Crisi climatica / Approfondimento
L’Italia continuerà a garantire sussidi pubblici al comparto fossile. Il ruolo di SACE
Il governo italiano e l’agenzia di credito all’esportazione pubblica si rimangiano gli impegni presi alla Cop26 di Glasgow: continueranno a finanziare progetti di carbone, petrolio e gas all’estero almeno fino al 2028. “Le politiche dell’Italia sono le più inadeguate tra quelle adottate fino a questo momento”, denuncia ReCommon
Il governo italiano ha deciso prolungare, attraverso l’assicuratore di Stato SACE, il finanziamento di progetti esteri legati all’estrazione e al trasporto di combustibili fossili almeno fino al 2028, ritirandosi di fatto dagli accordi presi durante la 26esima Conferenza delle parti sul clima (Cop26) tenutasi a Glasgow nel novembre 2021. Una scelta contraria alle evidenze scientifiche e all’opinione della comunità internazionale: proprio il 20 marzo 2023, giorno in cui è stata resa pubblica la decisione del governo di proseguire con gli investimenti in carbone, petrolio e gas fossile, il Gruppo intergovernativo sui cambiamenti climatici (Ipcc) ha pubblicato la sintesi finale del suo sesto rapporto sulla crisi climatica.

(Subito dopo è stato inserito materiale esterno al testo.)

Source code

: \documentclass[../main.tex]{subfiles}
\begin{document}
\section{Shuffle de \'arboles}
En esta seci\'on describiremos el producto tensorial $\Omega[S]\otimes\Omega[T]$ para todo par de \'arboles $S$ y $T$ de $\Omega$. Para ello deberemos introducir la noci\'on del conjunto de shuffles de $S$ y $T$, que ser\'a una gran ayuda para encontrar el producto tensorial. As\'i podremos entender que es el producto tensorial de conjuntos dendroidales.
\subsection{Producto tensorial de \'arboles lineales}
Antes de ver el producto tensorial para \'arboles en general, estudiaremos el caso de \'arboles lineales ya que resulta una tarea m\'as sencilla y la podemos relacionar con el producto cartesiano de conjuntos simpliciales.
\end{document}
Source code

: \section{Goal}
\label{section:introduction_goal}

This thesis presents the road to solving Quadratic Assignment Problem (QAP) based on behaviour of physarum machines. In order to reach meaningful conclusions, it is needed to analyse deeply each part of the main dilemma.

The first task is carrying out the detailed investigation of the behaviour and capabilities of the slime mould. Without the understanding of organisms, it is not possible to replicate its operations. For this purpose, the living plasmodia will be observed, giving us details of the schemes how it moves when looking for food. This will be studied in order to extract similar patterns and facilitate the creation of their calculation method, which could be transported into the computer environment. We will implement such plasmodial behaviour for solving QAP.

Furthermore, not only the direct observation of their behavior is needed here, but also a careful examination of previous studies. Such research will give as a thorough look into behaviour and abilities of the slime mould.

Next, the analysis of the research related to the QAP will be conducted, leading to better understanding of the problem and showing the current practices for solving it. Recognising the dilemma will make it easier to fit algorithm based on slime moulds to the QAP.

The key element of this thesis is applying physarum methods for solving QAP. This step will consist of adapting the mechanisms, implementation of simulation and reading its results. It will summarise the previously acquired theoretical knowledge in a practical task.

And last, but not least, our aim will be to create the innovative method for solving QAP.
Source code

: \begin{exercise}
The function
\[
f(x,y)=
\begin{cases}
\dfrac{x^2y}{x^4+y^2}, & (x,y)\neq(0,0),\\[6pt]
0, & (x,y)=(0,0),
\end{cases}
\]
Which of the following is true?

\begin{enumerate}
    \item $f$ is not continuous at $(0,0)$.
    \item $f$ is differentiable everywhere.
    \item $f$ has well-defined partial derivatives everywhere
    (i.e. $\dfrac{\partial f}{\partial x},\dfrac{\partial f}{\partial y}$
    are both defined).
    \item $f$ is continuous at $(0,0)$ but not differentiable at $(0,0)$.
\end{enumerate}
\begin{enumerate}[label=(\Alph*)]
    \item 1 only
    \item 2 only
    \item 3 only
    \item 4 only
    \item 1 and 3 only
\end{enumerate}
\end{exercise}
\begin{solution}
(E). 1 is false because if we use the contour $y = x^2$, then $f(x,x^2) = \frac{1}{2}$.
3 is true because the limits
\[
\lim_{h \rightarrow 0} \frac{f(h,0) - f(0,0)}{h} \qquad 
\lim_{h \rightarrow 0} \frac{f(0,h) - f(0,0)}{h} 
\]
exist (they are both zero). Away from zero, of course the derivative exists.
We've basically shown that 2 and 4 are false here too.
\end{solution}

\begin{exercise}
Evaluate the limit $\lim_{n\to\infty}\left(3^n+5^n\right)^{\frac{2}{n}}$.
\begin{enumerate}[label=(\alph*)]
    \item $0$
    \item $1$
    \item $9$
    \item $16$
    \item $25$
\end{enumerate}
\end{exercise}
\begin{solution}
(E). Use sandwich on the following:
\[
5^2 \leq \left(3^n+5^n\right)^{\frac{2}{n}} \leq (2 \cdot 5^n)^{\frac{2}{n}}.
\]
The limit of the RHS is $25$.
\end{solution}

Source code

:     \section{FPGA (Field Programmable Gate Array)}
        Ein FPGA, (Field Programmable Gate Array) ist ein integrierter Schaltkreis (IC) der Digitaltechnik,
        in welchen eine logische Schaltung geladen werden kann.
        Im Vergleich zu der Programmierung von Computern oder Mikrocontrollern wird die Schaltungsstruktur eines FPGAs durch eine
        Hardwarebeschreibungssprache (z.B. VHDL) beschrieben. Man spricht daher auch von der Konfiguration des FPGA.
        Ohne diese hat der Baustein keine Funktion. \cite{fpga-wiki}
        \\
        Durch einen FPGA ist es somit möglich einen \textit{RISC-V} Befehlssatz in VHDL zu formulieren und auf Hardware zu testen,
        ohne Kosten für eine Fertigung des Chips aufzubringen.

Dove l’Italia viene indicata tra i Paesi più vulnerabili alle conseguenze degli sconvolgimenti climatici. “Lo stesso Segretario generale delle Nazioni Unite, António Guterres, afferma la necessità di cessare ogni licenza o finanziamento di nuovi impianti petroliferi e di gas -ricorda ReCommon-. Esattamente il contrario di quanto sta facendo SACE”.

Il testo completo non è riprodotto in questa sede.